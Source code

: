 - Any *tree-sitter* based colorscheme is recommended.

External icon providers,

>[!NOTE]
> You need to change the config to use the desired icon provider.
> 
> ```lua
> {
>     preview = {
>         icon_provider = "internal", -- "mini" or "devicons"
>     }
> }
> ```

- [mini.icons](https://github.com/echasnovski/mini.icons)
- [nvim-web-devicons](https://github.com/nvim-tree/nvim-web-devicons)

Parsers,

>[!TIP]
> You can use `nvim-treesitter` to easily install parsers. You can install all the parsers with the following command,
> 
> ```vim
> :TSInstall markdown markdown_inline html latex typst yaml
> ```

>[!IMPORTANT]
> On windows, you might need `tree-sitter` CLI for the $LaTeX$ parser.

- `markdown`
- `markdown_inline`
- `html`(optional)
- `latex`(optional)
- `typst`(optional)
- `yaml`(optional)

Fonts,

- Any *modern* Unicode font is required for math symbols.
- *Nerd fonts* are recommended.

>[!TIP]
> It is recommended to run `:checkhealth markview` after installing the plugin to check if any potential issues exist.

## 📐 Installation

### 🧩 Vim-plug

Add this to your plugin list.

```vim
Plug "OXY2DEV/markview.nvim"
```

★ ★ ★ ★

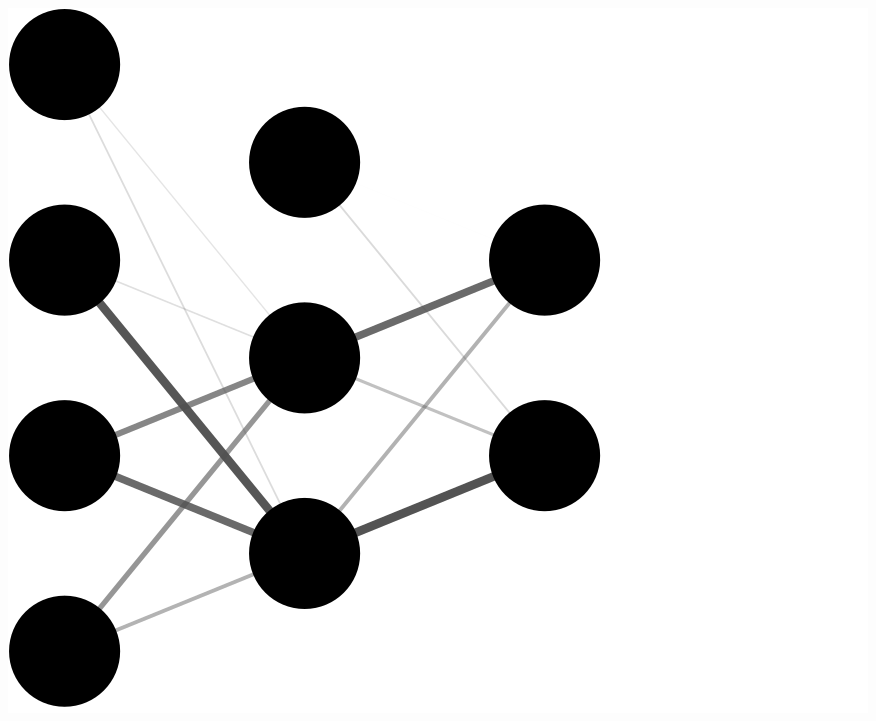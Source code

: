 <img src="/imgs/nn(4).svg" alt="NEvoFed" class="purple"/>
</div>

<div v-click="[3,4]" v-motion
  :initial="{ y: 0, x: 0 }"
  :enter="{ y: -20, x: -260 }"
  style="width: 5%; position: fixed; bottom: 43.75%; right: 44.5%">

★ ★ ★ ★

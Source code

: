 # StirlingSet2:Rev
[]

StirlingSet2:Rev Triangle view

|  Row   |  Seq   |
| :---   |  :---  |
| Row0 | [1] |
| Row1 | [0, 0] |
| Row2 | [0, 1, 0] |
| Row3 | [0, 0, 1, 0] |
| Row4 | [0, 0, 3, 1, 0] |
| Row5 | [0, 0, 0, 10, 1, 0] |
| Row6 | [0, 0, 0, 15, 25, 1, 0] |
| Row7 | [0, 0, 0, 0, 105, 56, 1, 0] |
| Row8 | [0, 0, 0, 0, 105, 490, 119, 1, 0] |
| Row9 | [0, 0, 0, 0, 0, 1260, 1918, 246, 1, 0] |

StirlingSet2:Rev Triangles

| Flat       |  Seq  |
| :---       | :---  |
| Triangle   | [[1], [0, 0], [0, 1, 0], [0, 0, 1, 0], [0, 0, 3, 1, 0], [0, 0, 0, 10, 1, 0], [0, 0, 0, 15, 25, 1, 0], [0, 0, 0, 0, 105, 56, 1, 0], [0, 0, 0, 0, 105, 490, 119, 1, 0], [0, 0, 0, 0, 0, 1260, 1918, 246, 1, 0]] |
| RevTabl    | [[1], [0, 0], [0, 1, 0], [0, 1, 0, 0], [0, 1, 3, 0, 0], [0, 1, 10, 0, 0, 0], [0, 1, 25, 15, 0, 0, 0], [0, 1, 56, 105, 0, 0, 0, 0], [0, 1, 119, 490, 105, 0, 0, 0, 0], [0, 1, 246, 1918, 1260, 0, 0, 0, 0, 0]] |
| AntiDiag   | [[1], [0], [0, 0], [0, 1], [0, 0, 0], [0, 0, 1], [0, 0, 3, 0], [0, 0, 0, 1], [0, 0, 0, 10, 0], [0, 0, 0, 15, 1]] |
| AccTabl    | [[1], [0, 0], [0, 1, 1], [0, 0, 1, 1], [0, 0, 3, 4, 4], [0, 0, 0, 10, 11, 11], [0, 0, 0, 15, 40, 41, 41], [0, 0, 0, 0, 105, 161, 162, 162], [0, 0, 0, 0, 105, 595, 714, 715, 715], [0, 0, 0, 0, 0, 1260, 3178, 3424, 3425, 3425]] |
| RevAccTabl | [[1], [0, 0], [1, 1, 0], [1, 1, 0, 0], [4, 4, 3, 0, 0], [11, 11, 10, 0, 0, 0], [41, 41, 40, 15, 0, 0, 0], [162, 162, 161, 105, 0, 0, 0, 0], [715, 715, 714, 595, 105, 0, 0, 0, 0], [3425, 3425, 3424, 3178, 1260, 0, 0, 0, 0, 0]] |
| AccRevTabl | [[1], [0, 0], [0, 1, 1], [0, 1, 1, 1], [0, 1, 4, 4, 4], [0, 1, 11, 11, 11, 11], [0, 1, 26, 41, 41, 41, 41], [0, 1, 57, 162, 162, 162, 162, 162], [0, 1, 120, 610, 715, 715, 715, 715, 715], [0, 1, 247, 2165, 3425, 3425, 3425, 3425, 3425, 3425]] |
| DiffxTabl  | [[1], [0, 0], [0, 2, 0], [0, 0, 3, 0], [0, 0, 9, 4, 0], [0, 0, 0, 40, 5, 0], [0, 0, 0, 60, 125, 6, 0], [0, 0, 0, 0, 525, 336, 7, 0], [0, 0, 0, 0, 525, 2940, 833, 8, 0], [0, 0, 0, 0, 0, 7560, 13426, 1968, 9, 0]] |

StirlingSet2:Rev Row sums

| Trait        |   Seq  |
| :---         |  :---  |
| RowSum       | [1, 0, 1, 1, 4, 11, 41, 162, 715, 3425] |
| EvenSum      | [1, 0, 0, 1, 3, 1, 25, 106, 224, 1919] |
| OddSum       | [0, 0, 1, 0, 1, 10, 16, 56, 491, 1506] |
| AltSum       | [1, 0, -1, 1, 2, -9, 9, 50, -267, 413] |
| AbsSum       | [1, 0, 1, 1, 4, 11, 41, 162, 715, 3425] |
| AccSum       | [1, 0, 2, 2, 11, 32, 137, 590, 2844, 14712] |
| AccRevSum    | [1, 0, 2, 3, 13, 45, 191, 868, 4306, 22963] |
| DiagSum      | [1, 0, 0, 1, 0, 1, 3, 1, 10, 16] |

★ ★ ★ ★

▸ Assigned task:
Filter the records for lines holding the string "plugin". Copy each one.

▸ Solution to this exercise:
> It is recommended to run `:checkhealth markview` after installing the plugin to check if any potential issues exist.
Add this to your plugin list.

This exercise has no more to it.